I got a bunch of French Marigolds 4 pack for 33 cents each two weeks ago. The 3 flats or marigolds I planted didn't sprout so I was in need.

Last year I bought two Kiwi plants for $7 each & repotted them in good soil with bunny poop, egg shells, & bone meal. They're full & green and hopefully were labeled correctly as a male & female. I'll plant them next year after I have fully composted the holes they will be placed in.

~~ pelenaka ~~


----------



## Danaus29 (Sep 12, 2005)

Ours don't sit on asphalt, they are in a graveled section which has shade cloth draped over it and plants are watered regularly, on a daily basis from what I have seen. My Lowes clearance pansies from early this spring are still blooming. 

I have lost a few of the clearanced items I've bought, mainly due to neglect on my part. I got my red lake currants on clearance but put them in the wrong spot. Moved them to the woods last fall and they are HUGE now with little berries forming. The gooseberries are looking great, the onions all came up except a couple that I knew were dead before planting. Both of my purple smoke bushes are lovely, the old one is 10 feet wide and 10 feet across.

I do occasionally buy plants at full regular price. The clearance ones are impulse buys that I bring home and try to find a spot for. All of my full priced butterfly bushes have died. One of the clearance ones died only because dh accidentally tilled it, the others look great and have survived for 4 years.


----------



## po boy (Jul 12, 2010)

I have bought a ton of plants from Lowes clearance section.

Tons of Gerber annual Daises that come back every year. Bunch of dianthus annual that comes back every year, black and blue saliva that comes back every year. Just bought 3 trays of impatiens and one tray of begonia at $3 each. Only ones I lot are the ones the squirrels and robins dig up! Some stuff is too far gone, don't buy it!


----------



## Callieslamb (Feb 27, 2007)

I bought asiatic lilies that had already bloomed for $1 a 1/2 gallon pot. Coreopsis perennials same size/same price.
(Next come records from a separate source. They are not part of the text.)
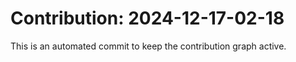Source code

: # Contribution: 2024-12-17-02-18
This is an automated commit to keep the contribution graph active.
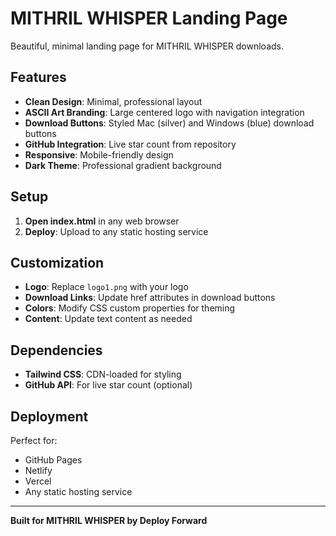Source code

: # MITHRIL WHISPER Landing Page

Beautiful, minimal landing page for MITHRIL WHISPER downloads.

## Features

- **Clean Design**: Minimal, professional layout
- **ASCII Art Branding**: Large centered logo with navigation integration
- **Download Buttons**: Styled Mac (silver) and Windows (blue) download buttons
- **GitHub Integration**: Live star count from repository
- **Responsive**: Mobile-friendly design
- **Dark Theme**: Professional gradient background

## Setup

1. **Open index.html** in any web browser
2. **Deploy**: Upload to any static hosting service

## Customization

- **Logo**: Replace `logo1.png` with your logo
- **Download Links**: Update href attributes in download buttons
- **Colors**: Modify CSS custom properties for theming
- **Content**: Update text content as needed

## Dependencies

- **Tailwind CSS**: CDN-loaded for styling
- **GitHub API**: For live star count (optional)

## Deployment

Perfect for:
- GitHub Pages
- Netlify
- Vercel
- Any static hosting service

---

**Built for MITHRIL WHISPER by Deploy Forward**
They had a ton of calla lilies and off-colored irises, but I didn't take any of those.


----------



## salmonslayer91 (Oct 10, 2010)

sometimes you can get a totally dead plant in a rather large pot and it may be worth is 90percent off just for the dirt!


----------



## Danaus29 (Sep 12, 2005)

salmonslayer91 said:


> sometimes you can get a totally dead plant in a rather large pot and it may be worth is 90percent off just for the dirt!


Or the pot!


----------



## salmonslayer91 (Oct 10, 2010)

indeed!!!


----------



## willow_girl (Dec 7, 2002)

I buy tons of stuff off Lowe's clearance racks. I'd estimate 95 percent has survived. Each store seems to have its own policy for culling plants. The one I usually go to will mark down anything that isn't actively blooming. I've bought flats of healthy annuals full of buds for $2-3. Like Po Boy, I've had good luck with the "annual" dianthus returning. 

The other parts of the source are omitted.